Haren Gandhi, Technical Fellow at the Ford Motor Company, has been chosen by President George W Bush for the nation's highest honor for science and technology - National Medal of Technology Laureate.
Established by Congress in 1980, the National Medal of Technology honours individuals who embody the spirit of American innovation and have advanced the nation's global competitiveness. "Their groundbreaking contributions commercialise technologies, create jobs, improve productivity and stimulate the nation's growth and development," says the White House statement announcing the awards.
President Bush will present the awards on November 6 at a White House ceremony.
Gandhi is one of Ford's five global Technical Fellows, the highest scientific position in the organization. He specialises in emissions control technology in automobiles and is one of the pioneers of palladium-based exhaust systems, which replaced the more expensive platinum-based ones, resulting in significant savings for Ford. Platinum and palladium are both precious metals, but palladium is much cheaper.

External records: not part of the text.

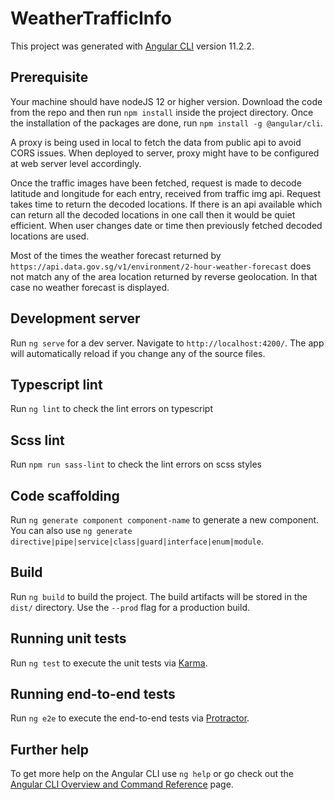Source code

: # WeatherTrafficInfo

This project was generated with [Angular CLI](https://github.com/angular/angular-cli) version 11.2.2.

## Prerequisite
Your machine should have nodeJS 12 or higher version.
Download the code from the repo and then run `npm install` inside the project directory.
Once the installation of the packages are done, run `npm install -g @angular/cli`.

A proxy is being used in local to fetch the data from public api to avoid CORS issues. When deployed to server, proxy might have to be configured at web server level accordingly.

Once the traffic images have been fetched, request is made to decode latitude and longitude for each entry, received from traffic img api. Request takes time to return the decoded locations. If there is an api available which can return all the decoded locations in one call then it would be quiet efficient. 
When user changes date or time then previously fetched decoded locations are used.

Most of the times the weather forecast returned by `https://api.data.gov.sg/v1/environment/2-hour-weather-forecast` does not match any of the area location returned by reverse geolocation. In that case no weather forecast is displayed.

## Development server

Run `ng serve` for a dev server. Navigate to `http://localhost:4200/`. The app will automatically reload if you change any of the source files.

## Typescript lint

Run `ng lint` to check the lint errors on typescript

## Scss lint

Run `npm run sass-lint` to check the lint errors on scss styles

## Code scaffolding

Run `ng generate component component-name` to generate a new component. You can also use `ng generate directive|pipe|service|class|guard|interface|enum|module`.

## Build

Run `ng build` to build the project. The build artifacts will be stored in the `dist/` directory. Use the `--prod` flag for a production build.

## Running unit tests

Run `ng test` to execute the unit tests via [Karma](https://karma-runner.github.io).

## Running end-to-end tests

Run `ng e2e` to execute the end-to-end tests via [Protractor](http://www.protractortest.org/).

## Further help

To get more help on the Angular CLI use `ng help` or go check out the [Angular CLI Overview and Command Reference](https://angular.io/cli) page.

Gandhi came to the US from Mumbai in 1963 and joined Ford rather fortuitously after his Masters from Northwestern University in Illinois. He had offers from Abbott Labs, Lockheed and Ford. He picked Ford because it was the only one that offered him the opportunity to complete his PhD while he worked. He has been with the company ever since.
At present, he is working on combining cheap base metal oxides with smaller amounts of precious metals, with the aim of gradually reducing dependence on precious metals.
He was instrumental in setting up the Automotive Research Lab in Pune, India, as part of a United Nation project. As part of a training program, Ford takes scientists from Pune to its Dearborn headquarters to learn new technology.